Third Day: The Tour begins
In late September the weather is crisp in southeastern Utah and a frosty 34-degree morning greets us, so we don layers and pull out early. Our goal is to catch the 4 p.m. ferry across Lake Powell at Hall’s Crossing.
Following Naggan, we ride toward the southwest, stopping briefly to see Newspaper Rock, a large petroglyph panel in a narrow canyon along Utah Route 211. There’s early snow in the La Sal Mountains so we avoid their highest elevations but enjoy spectacular views as we ride dirt switchbacks with precipitous drop-offs. Lunch is a quick sandwich in a sunny, tree-lined meadow. We then move on, skirting the Needles district of Canyonlands National Park. The spires of Monument Valley are visible in the distance as we travel west toward Glen Canyon National Recreation Area.
We make it to the ferry crossing by 3:30 — ample time to line up for the 30-minute, three-mile trip across the lake from Hall’s Crossing to Bullfrog. Once on the boat, our bikes tucked amid a crowd of pickup trucks, we relax and enjoy the ride. The blue waters of Lake Powell seem incongruous amid the red rock formations lining the shore. The lake hides in its depths the magnificent Glen Canyon, inundated when the Colorado River was dammed in 1963. Houseboats — apparently in storage — dot the lake at regular intervals near the marina and give a post-apocalyptic air to the view. On the opposite shore, perched on a red sandstone overlook, we spy our home for the night, the Defiance House Lodge. The hotel is named for an ancient Puebloan ruin in Forgotten Canyon, now accessible only (for all practical purposes) by boat. In the Anasazi Restaurant adjacent to the hotel, we watch the sun set over Lake Powell through a perfectly placed wall of windows, capping a sensational first day of touring.
Day four: Dealing with mud
It rains overnight and the next morning we’re greeted with light showers. Now we begin to learn just how well the knowledgeable Naggan adapts the route for changing conditions. First we head from Bullfrog down the road to a gas station and grill for breakfast, because of a power outage at the hotel restaurant. Then we get off pavement along the Notom-Bullfrog Road, heading north under cloudy skies for the Burr Trail. The jagged and otherworldly Waterpocket Fold soon comes into view and we ride along the length of this 100-mile long bend in the earth’s crust.
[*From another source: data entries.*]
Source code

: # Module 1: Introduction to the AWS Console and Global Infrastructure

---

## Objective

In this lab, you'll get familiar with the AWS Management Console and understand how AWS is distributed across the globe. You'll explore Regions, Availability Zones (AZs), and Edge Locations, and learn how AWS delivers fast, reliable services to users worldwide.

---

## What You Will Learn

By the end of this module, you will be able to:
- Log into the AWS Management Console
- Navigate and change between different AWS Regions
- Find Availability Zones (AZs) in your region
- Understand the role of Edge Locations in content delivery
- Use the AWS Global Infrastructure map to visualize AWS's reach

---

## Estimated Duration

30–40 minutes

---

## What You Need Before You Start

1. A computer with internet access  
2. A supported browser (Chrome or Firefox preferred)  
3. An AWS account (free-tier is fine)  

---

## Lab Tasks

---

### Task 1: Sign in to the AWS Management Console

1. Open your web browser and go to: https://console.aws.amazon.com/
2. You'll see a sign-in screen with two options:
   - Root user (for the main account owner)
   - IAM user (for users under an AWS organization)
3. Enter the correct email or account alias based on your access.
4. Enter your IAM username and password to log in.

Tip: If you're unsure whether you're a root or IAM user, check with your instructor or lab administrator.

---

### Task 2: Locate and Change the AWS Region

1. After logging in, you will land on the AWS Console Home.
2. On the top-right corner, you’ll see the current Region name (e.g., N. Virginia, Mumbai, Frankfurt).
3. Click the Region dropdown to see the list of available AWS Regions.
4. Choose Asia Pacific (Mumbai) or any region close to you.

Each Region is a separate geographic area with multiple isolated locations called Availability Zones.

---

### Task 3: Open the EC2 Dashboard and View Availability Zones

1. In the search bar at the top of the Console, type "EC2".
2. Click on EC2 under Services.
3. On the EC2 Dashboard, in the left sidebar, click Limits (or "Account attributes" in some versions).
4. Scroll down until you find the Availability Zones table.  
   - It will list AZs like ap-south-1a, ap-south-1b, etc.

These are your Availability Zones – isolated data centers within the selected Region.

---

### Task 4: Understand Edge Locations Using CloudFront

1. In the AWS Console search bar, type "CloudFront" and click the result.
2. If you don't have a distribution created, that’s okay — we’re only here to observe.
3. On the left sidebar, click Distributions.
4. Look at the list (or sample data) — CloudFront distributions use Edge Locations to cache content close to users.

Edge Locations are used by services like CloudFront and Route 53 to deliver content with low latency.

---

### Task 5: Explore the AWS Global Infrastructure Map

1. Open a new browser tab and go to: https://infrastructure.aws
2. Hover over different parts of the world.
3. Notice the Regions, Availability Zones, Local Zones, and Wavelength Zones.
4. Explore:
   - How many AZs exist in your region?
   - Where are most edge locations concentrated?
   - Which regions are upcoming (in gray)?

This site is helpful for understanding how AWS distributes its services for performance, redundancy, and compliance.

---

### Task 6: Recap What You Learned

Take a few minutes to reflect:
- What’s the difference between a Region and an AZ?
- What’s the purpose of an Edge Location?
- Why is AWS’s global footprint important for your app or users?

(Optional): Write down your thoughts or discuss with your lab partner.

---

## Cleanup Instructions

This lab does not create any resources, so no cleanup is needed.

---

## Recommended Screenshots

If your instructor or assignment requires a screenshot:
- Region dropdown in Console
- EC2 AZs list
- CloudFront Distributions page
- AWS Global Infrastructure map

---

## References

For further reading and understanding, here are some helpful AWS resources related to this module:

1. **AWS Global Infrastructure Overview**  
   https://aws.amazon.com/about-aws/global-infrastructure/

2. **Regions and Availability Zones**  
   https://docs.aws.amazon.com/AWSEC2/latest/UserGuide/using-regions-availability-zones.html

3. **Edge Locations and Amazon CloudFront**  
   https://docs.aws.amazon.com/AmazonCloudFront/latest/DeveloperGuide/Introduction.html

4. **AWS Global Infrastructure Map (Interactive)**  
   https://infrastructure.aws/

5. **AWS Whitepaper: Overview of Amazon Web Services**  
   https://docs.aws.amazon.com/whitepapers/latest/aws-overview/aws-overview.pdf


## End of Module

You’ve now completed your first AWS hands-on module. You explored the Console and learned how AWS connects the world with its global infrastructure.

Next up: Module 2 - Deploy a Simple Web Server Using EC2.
We cross the boundary into Capitol Reef National Park and come to the sign for the infamous Burr Trail Switchbacks.
Up we go, ascending 700 feet in about a mile. Each tight turn reveals an ever more magnificent view of the broad valley below. We catch our breath at the top, then head back down and continue north along Notom-Bullfrog Road. Thanks to the rain, we encounter some sticky mud and I take a fall. No harm done, except to my riding gear, which is now covered in bentonite clay mud. Bentonite has long been used for every purpose from sealing underground structures against water infiltration to curing constipation. It will also stick a front tire to the fender in less than 100 yards, hence the patina on my jacket and pants.
The Fremont River runs through the area along Utah Route 24, and Naggan leads us to an out-of-the-way ford so we can practice stream crossings. This crossing requires us to ride into the river, turn downstream and ride along the rocky bottom, then turn up onto a sandy slope on the other side. Dragoo describes the best way to approach the crossing and demonstrates, then we each take a turn. It is pure fun splashing through the river and, getting more confident, we work on making bow waves as we power through. As the only mud-caked rider, I enjoy the free bike wash. Dragoo also demonstrates crossing two-up with one of my fellow riders, Marilyn Makepeace, on pillion. They are successful but no one else volunteers for the risky ride.
A few riders break off with Naggan and Dragoo to ride a dry wash near Caineville and others head to Hanksville to rest up at the Whispering Sands Motel. There are few lodging options in this vast, seemingly empty landscape, but the Whispering Sands is clean and meets our needs and, better yet, its right across the street from the Hollow Mountain Store, a convenience store carved into the rock.
After playing in the wash, Naggan’s group takes a rough dirt road into Capitol Reef National Park’s Cathedral Valley district. It leads to the Temples of the Sun and Moon, red rock spires which seem to pierce the overcast afternoon skies.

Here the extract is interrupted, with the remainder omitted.